A series of articles featuring excerpts from past numbers of the Journal of Christian Education (JCE) and featuring fundamental teaching about Christian education.

If children are taught that creation and evolution are mutually exclusive competing and conflicting theories then every new piece of evidence that can be produced to indicate that species are not fixed but may undergo considerable change with time will be taken as evidence that creation has not occurred and hence Christianity must be false. However the truth of the Christian doctrine of creation does not depend on the falsity of the theory of evolution or even upon the age of the earth. The concept of creation is far too important a concept to be taught as a rather questionable alternative to the widely accepted theory of evolution. The concept of creation is the Christian’s answer to the problem of origins.
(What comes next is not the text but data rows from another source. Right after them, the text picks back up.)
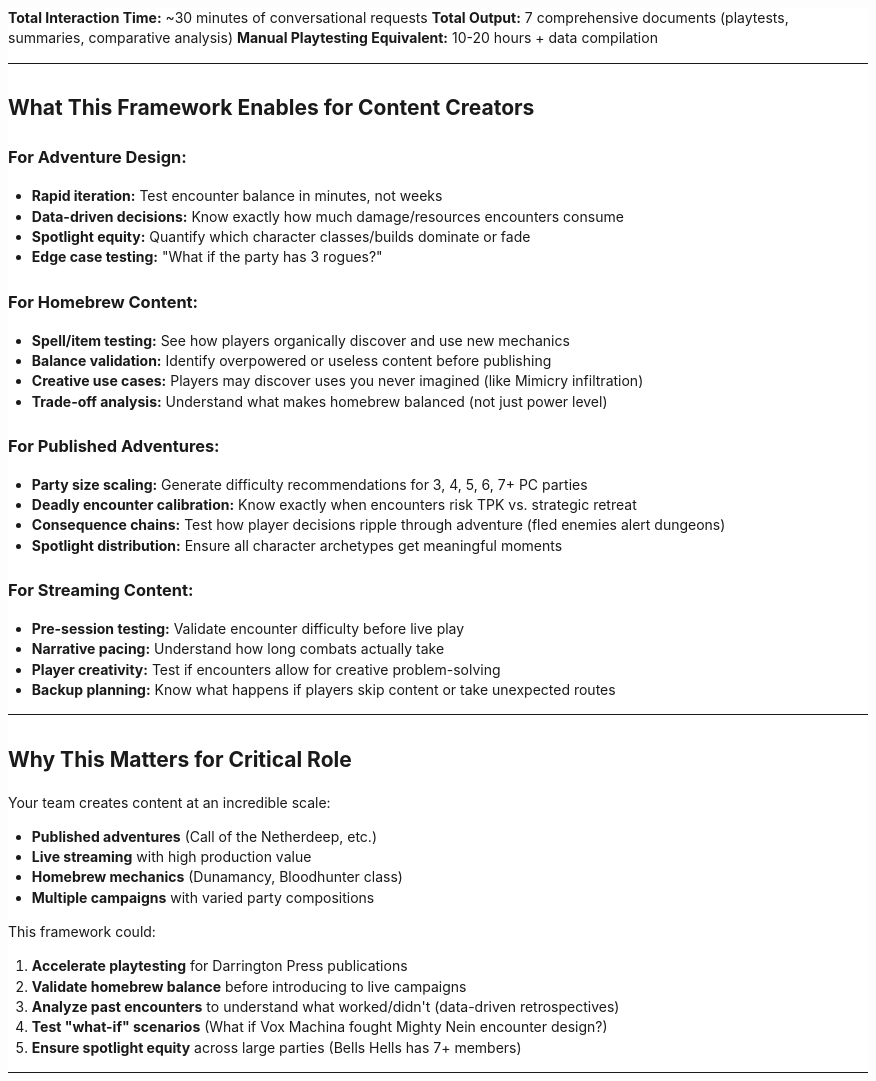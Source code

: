 **Total Interaction Time:** ~30 minutes of conversational requests
**Total Output:** 7 comprehensive documents (playtests, summaries, comparative analysis)
**Manual Playtesting Equivalent:** 10-20 hours + data compilation

---

## What This Framework Enables for Content Creators

### For Adventure Design:
- **Rapid iteration:** Test encounter balance in minutes, not weeks
- **Data-driven decisions:** Know exactly how much damage/resources encounters consume
- **Spotlight equity:** Quantify which character classes/builds dominate or fade
- **Edge case testing:** "What if the party has 3 rogues?"

### For Homebrew Content:
- **Spell/item testing:** See how players organically discover and use new mechanics
- **Balance validation:** Identify overpowered or useless content before publishing
- **Creative use cases:** Players may discover uses you never imagined (like Mimicry infiltration)
- **Trade-off analysis:** Understand what makes homebrew balanced (not just power level)

### For Published Adventures:
- **Party size scaling:** Generate difficulty recommendations for 3, 4, 5, 6, 7+ PC parties
- **Deadly encounter calibration:** Know exactly when encounters risk TPK vs. strategic retreat
- **Consequence chains:** Test how player decisions ripple through adventure (fled enemies alert dungeons)
- **Spotlight distribution:** Ensure all character archetypes get meaningful moments

### For Streaming Content:
- **Pre-session testing:** Validate encounter difficulty before live play
- **Narrative pacing:** Understand how long combats actually take
- **Player creativity:** Test if encounters allow for creative problem-solving
- **Backup planning:** Know what happens if players skip content or take unexpected routes

---

## Why This Matters for Critical Role

Your team creates content at an incredible scale:
- **Published adventures** (Call of the Netherdeep, etc.)
- **Live streaming** with high production value
- **Homebrew mechanics** (Dunamancy, Bloodhunter class)
- **Multiple campaigns** with varied party compositions

This framework could:
1. **Accelerate playtesting** for Darrington Press publications
2. **Validate homebrew balance** before introducing to live campaigns
3. **Analyze past encounters** to understand what worked/didn't (data-driven retrospectives)
4. **Test "what-if" scenarios** (What if Vox Machina fought Mighty Nein encounter design?)
5. **Ensure spotlight equity** across large parties (Bells Hells has 7+ members)

---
While the evidence that there has been species modification on a grand scale is so strong as to be almost beyond question, the case that all things owe their ultimate origin to a Supreme Intelligence is even stronger. The suggestion that natural selection could produce rationality is absurd because selection can only discard some of what is already present and make possible the preservation of some of the rest. It can give rise to nothing new.

All forms of human knowledge involve making some unproven and unprovable assumptions. They include:
(a) The existence of the scientist, of other scientists and of the universe
(b) That the human mind is capable of rational thought.
(c) The Uniformity of the Universe
(d) That the Universe is coherent, and, in part at least, intelligible
(e) That the scientist is capable of interpreting the sense data which he receives from the outside world
(f) Certain ethical qualities of honesty, respect for truth, etc, in the observer
(g) Certain special presuppositions directly related to the subject in hand, e.g. the axioms of geometry

Modern science arose when the consequences of the biblical conception were fully accepted. The picture of the world as an organism was replaced by that of the world as a mechanism. It is not generated but MADE; it is not self-supporting, but needs maintenance. If there is no Creator, no Intelligence behind the universe, science itself rests upon invalid foundations.

Implications for teaching
The evidence that can be presented for non-fixity of species over time is very exhaustive and can only be evaluated by proper scientific means. Most attempts by Christians to challenge this evidence have been misinformed and hence counter productive. Possible mechanisms, is far more open (and) is most interesting but is not vital to a Christian apologetic. It is the third area, that of philosophy, that the Christian apologist must do battle.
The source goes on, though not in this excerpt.